Alterações fisiológicas na gestação – Parte I

Mulheres gestantes podem apresentar alterações inestéticas.

Sistema endócrino.

Ocorrem mudanças significativas no sistema endócrino durante a gestação, com destaque para 5 hormônios que tem papel fundamental para a gestante e para o feto.

Estrogênio.

Nas primeiras 15 a 20 semanas de gestação o corpo lúteo (responsável pela secreção do estrogênio e da progesterona), aumenta a secreção desses dois hormônios em 2 a 3 vezes o normal, porém após a 16ª semana a placenta também começa a secretar esses hormônios, aumentando drasticamente a sua produção e como resultado a produção de estrogênio se torna 30 vezes maior que o normal. Durante a gestação o estrogênio estimula uma rápida proliferação da musculatura uterina, gerando um grande aumento do sistema vascular para o útero, dilatação do orifício vaginal e dos órgãos sexuais externos e relaxamento dos ligamentos pélvicos, o que permite a maior dilatação do canal pélvico e facilita a passagem do bebê na hora do parto.

• Progesterona.

Possui influência sobre o preparo do útero para receber o óvulo fertilizado e da mama para secreção do leite, durante a gestação a progesterona disponibiliza nutrientes (que ficam armazenados no endométrio) para o crescimento do bebê. A progesterona tem papel essencial na manutenção da gestação, visto que tem efeito inibidor da musculatura uterina, caso não houvesse progesterona, as contrações expulsariam do útero o óvulo fertilizado ou até mesmo o feto em desenvolvimento.

• Relaxina.

Também é produzida pelo corpo lúteo e a sua concentração sobe durante as 12 semanas iniciais da gestação e reduz a partir das 13 semanas. A relaxina é responsável pelo crescimento mamário e auxilia a distensão do útero.
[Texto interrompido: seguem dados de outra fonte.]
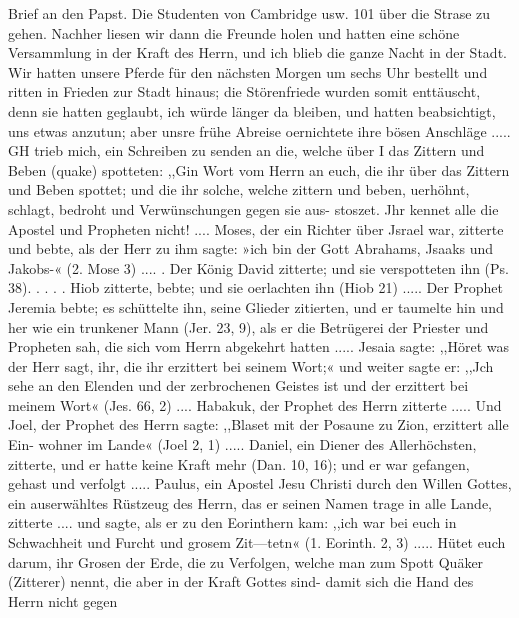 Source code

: Brief an den Papst. Die Studenten von Cambridge usw. 101
über die Strase zu gehen. Nachher liesen wir dann die Freunde
holen und hatten eine schöne Versammlung in der Kraft des
Herrn, und ich blieb die ganze Nacht in der Stadt. Wir hatten
unsere Pferde für den nächsten Morgen um sechs Uhr bestellt
und ritten in Frieden zur Stadt hinaus; die Störenfriede wurden
somit enttäuscht, denn sie hatten geglaubt, ich würde länger da
bleiben, und hatten beabsichtigt, uns etwas anzutun; aber unsre
frühe Abreise oernichtete ihre bösen Anschläge .....
GH trieb mich, ein Schreiben zu senden an die, welche über
I das Zittern und Beben (quake) spotteten:
,,Gin Wort vom Herrn an euch, die ihr über das Zittern
und Beben spottet; und die ihr solche, welche zittern und beben,
uerhöhnt, schlagt, bedroht und Verwünschungen gegen sie aus-
stoszet. Jhr kennet alle die Apostel und Propheten nicht! ....
Moses, der ein Richter über Jsrael war, zitterte und bebte,
als der Herr zu ihm sagte: »ich bin der Gott Abrahams, Jsaaks
und Jakobs-« (2. Mose 3) .... . Der König David zitterte;
und sie verspotteten ihn (Ps. 38). . . . . Hiob zitterte, bebte;
und sie oerlachten ihn (Hiob 21) ..... Der Prophet Jeremia
bebte; es schüttelte ihn, seine Glieder zitierten, und er taumelte
hin und her wie ein trunkener Mann (Jer. 23, 9), als er die
Betrügerei der Priester und Propheten sah, die sich vom Herrn
abgekehrt hatten ..... Jesaia sagte: ,,Höret was der Herr
sagt, ihr, die ihr erzittert bei seinem Wort;« und weiter sagte er:
,,Jch sehe an den Elenden und der zerbrochenen Geistes ist und
der erzittert bei meinem Wort« (Jes. 66, 2) .... Habakuk, der
Prophet des Herrn zitterte ..... Und Joel, der Prophet des
Herrn sagte: ,,Blaset mit der Posaune zu Zion, erzittert alle Ein-
wohner im Lande« (Joel 2, 1) ..... Daniel, ein Diener des
Allerhöchsten, zitterte, und er hatte keine Kraft mehr (Dan. 10, 16);
und er war gefangen, gehast und verfolgt .....
Paulus, ein Apostel Jesu Christi durch den Willen Gottes, ein
auserwähltes Rüstzeug des Herrn, das er seinen Namen trage in
alle Lande, zitterte .... und sagte, als er zu den Eorinthern
kam: ,,ich war bei euch in Schwachheit und Furcht und grosem
Zit—tetn« (1. Eorinth. 2, 3) .....
Hütet euch darum, ihr Grosen der Erde, die zu Verfolgen,
welche man zum Spott Quäker (Zitterer) nennt, die aber in der
Kraft Gottes sind- damit sich die Hand des Herrn nicht gegen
Gonadotrofina Coriônica Humana (hCG).

Secretada a partir da implantação dos trofoblastos no útero. Sua concentração chega a níveis máximos durante a 8ª semana de gestação, exatamente num período em que é vital impedir a involução do corpo lúteo. No meio e no final da gestação, a secreção da gonadotrofina coriônica cai consideravelmente e nesse período da gestação a sua única função conhecida é a de estimular a secreção de testosterona pelo testículo fetal e tem um papel muito importante no desenvolvimento do feto masculino.

Somatomamotropina Coriônica Humana ou HLP (Hormônio Lactogênico Placentário).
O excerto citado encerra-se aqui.